[Source texts of formatted documents]
- - - -

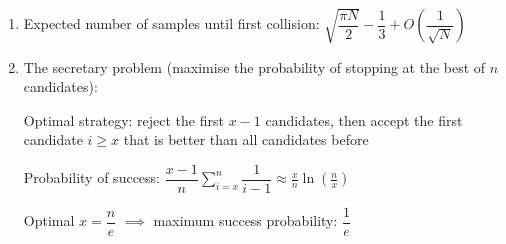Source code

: \documentclass{article}
\begin{document}
\begin{enumerate}
	\item Expected number of samples until first collision: $\sqrt{\dfrac{\pi N}{2}}-\dfrac{1}{3}+O(\dfrac{1}{\sqrt{N}})$
	
%	
%	
	
	\item The secretary problem (maximise the probability of stopping at the best of $n$ candidates):
	
	Optimal strategy: reject the first $x-1$ candidates, then accept the first candidate $i\geq x$ that is better than all candidates before
	
	Probability of success: $\dfrac{x-1}{n}\displaystyle\sum_{i=x}^n\dfrac{1}{i-1}\approx\frac{x}{n}\ln\left(\frac{n}{x}\right)$
	
	Optimal $x=\dfrac{n}{e}$ $\implies$ maximum success probability: $\dfrac{1}{e}$
		
\end{enumerate}
\end{document}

- - - -

PROBLEM TO SOLVE:
Please give back all the records above word for word, with no pictures included.

RESPONSE AREA:
Source code

: \documentclass{article}
\begin{document}
\begin{enumerate}
	\item Expected number of samples until first collision: $\sqrt{\dfrac{\pi N}{2}}-\dfrac{1}{3}+O(\dfrac{1}{\sqrt{N}})$
	
%	
%	
	
	\item The secretary problem (maximise the probability of stopping at the best of $n$ candidates):
	
	Optimal strategy: reject the first $x-1$ candidates, then accept the first candidate $i\geq x$ that is better than all candidates before
	
	Probability of success: $\dfrac{x-1}{n}\displaystyle\sum_{i=x}^n\dfrac{1}{i-1}\approx\frac{x}{n}\ln\left(\frac{n}{x}\right)$
	
	Optimal $x=\dfrac{n}{e}$ $\implies$ maximum success probability: $\dfrac{1}{e}$
		
\end{enumerate}
\end{document}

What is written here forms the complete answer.